State of Tennessee v. George P. Watkins, III
W2015-02095-CCA-R3-CD
Tenn. Crim. App.Apr 5, 2017Background
- Police executed a search warrant at Watkins’s residence and found 45.32 grams of marijuana, three bags of marijuana, two digital scales, small plastic sandwich bags, assorted ammunition, and a loaded .357 Magnum revolver under the mattress in Watkins’s bedroom.
- Utilities, mail, paystub, and photographs at the residence tied the house to Watkins; Watkins later admitted in a written statement that the drugs and gun belonged to him.
- Watkins was arrested at work the same day; $800–$900 cash and a cell phone were found on his person.
- A jury convicted Watkins of possession of marijuana with intent to sell (merged counts), possession of drug paraphernalia, and two counts of possession of a firearm with intent to go armed during the commission of a dangerous felony; sentences produced an effective five-year term.

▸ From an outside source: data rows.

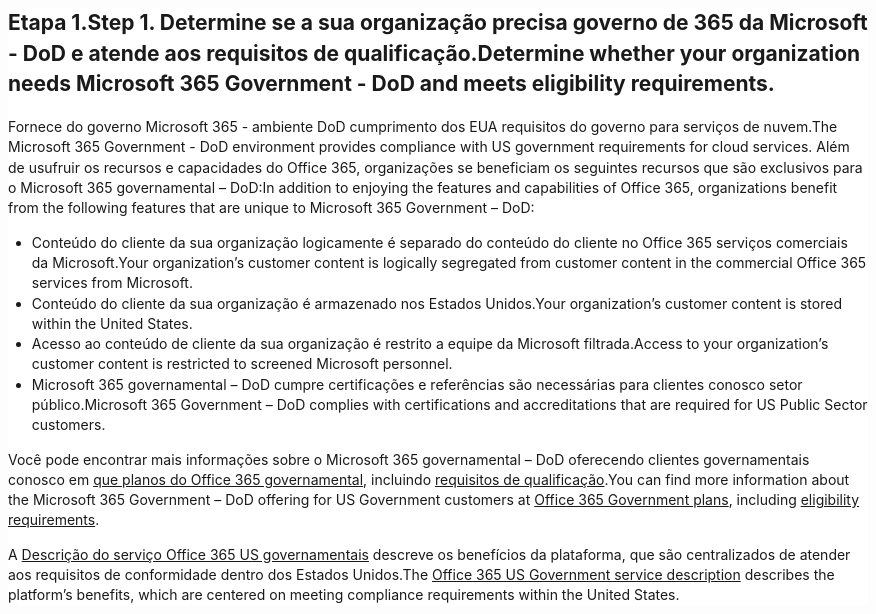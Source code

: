 ## <a name="step-1-determine-whether-your-organization-needs-microsoft-365-government---dod-and-meets-eligibility-requirements"></a><span data-ttu-id="9d3c3-106">Etapa 1.</span><span class="sxs-lookup"><span data-stu-id="9d3c3-106">Step 1.</span></span> <span data-ttu-id="9d3c3-107">Determine se a sua organização precisa governo de 365 da Microsoft - DoD e atende aos requisitos de qualificação.</span><span class="sxs-lookup"><span data-stu-id="9d3c3-107">Determine whether your organization needs Microsoft 365 Government - DoD and meets eligibility requirements.</span></span> 

<span data-ttu-id="9d3c3-108">Fornece do governo Microsoft 365 - ambiente DoD cumprimento dos EUA requisitos do governo para serviços de nuvem.</span><span class="sxs-lookup"><span data-stu-id="9d3c3-108">The Microsoft 365 Government - DoD environment provides compliance with US government requirements for cloud services.</span></span> <span data-ttu-id="9d3c3-109">Além de usufruir os recursos e capacidades do Office 365, organizações se beneficiam os seguintes recursos que são exclusivos para o Microsoft 365 governamental – DoD:</span><span class="sxs-lookup"><span data-stu-id="9d3c3-109">In addition to enjoying the features and capabilities of Office 365, organizations benefit from the following features that are unique to Microsoft 365 Government – DoD:</span></span>

- <span data-ttu-id="9d3c3-110">Conteúdo do cliente da sua organização logicamente é separado do conteúdo do cliente no Office 365 serviços comerciais da Microsoft.</span><span class="sxs-lookup"><span data-stu-id="9d3c3-110">Your organization’s customer content is logically segregated from customer content in the commercial Office 365 services from Microsoft.</span></span>
- <span data-ttu-id="9d3c3-111">Conteúdo do cliente da sua organização é armazenado nos Estados Unidos.</span><span class="sxs-lookup"><span data-stu-id="9d3c3-111">Your organization’s customer content is stored within the United States.</span></span>
- <span data-ttu-id="9d3c3-112">Acesso ao conteúdo de cliente da sua organização é restrito a equipe da Microsoft filtrada.</span><span class="sxs-lookup"><span data-stu-id="9d3c3-112">Access to your organization’s customer content is restricted to screened Microsoft personnel.</span></span>
- <span data-ttu-id="9d3c3-113">Microsoft 365 governamental – DoD cumpre certificações e referências são necessárias para clientes conosco setor público.</span><span class="sxs-lookup"><span data-stu-id="9d3c3-113">Microsoft 365 Government – DoD complies with certifications and accreditations that are required for US Public Sector customers.</span></span>

<span data-ttu-id="9d3c3-114">Você pode encontrar mais informações sobre o Microsoft 365 governamental – DoD oferecendo clientes governamentais conosco em [que planos do Office 365 governamental](https://products.office.com/government/compare-office-365-government-plans), incluindo [requisitos de qualificação](https://products.office.com/government/compare-office-365-government-plans#EligibilityRequirements).</span><span class="sxs-lookup"><span data-stu-id="9d3c3-114">You can find more information about the Microsoft 365 Government – DoD offering for US Government customers at [Office 365 Government plans](https://products.office.com/government/compare-office-365-government-plans), including [eligibility requirements](https://products.office.com/government/compare-office-365-government-plans#EligibilityRequirements).</span></span>

<span data-ttu-id="9d3c3-115">A [Descrição do serviço Office 365 US governamentais](https://docs.microsoft.com/en-us/office365/servicedescriptions/office-365-platform-service-description/office-365-us-government/office-365-us-government) descreve os benefícios da plataforma, que são centralizados de atender aos requisitos de conformidade dentro dos Estados Unidos.</span><span class="sxs-lookup"><span data-stu-id="9d3c3-115">The [Office 365 US Government service description](https://docs.microsoft.com/en-us/office365/servicedescriptions/office-365-platform-service-description/office-365-us-government/office-365-us-government) describes the platform’s benefits, which are centered on meeting compliance requirements within the United States.</span></span>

- On appeal, Watkins argued (1) the jury instruction for the firearm offense improperly included the mental states "knowingly" and "recklessly" (lowering the State’s burden), and (2) the evidence was insufficient to support the firearm convictions.
Issues
| Issue | Plaintiff's Argument (State) | Defendant's Argument (Watkins) | Held |
|---|---|---|---|
| Whether the jury instruction for possession of a firearm with intent to go armed was erroneous for including knowingly and recklessly | The instruction tracked pattern language used in other firearms offenses and was permissible | The instruction lowered the State’s burden by allowing conviction on knowingly or recklessly rather than intent to go armed | Reversed firearm convictions for plain error: instruction was erroneous and prejudicial; remand for new trial on Counts 4 and 5 |
| Whether evidence was sufficient to support firearm convictions | Evidence of loaded gun near drugs, scales, packaging, cash, and Watkins’s admission supported inference of intent to go armed during drug offense | Watkins argued he was at work when items were found and therefore could not have intent to go armed at time of commission | Evidence held sufficient to sustain firearm convictions (but convictions vacated due to instructional error) |
| Whether clerical/judgment form errors require correction | N/A | N/A | Remanded for corrected, separate judgment forms for merged counts (Counts 1 and 2) and to reflect merger and sentencing entries |
Key Cases Cited
- State v. Fayne, 451 S.W.3d 362 (Tenn. 2014) (held mens rea for § 39-17-1324(a) is possession with the "intent to go armed")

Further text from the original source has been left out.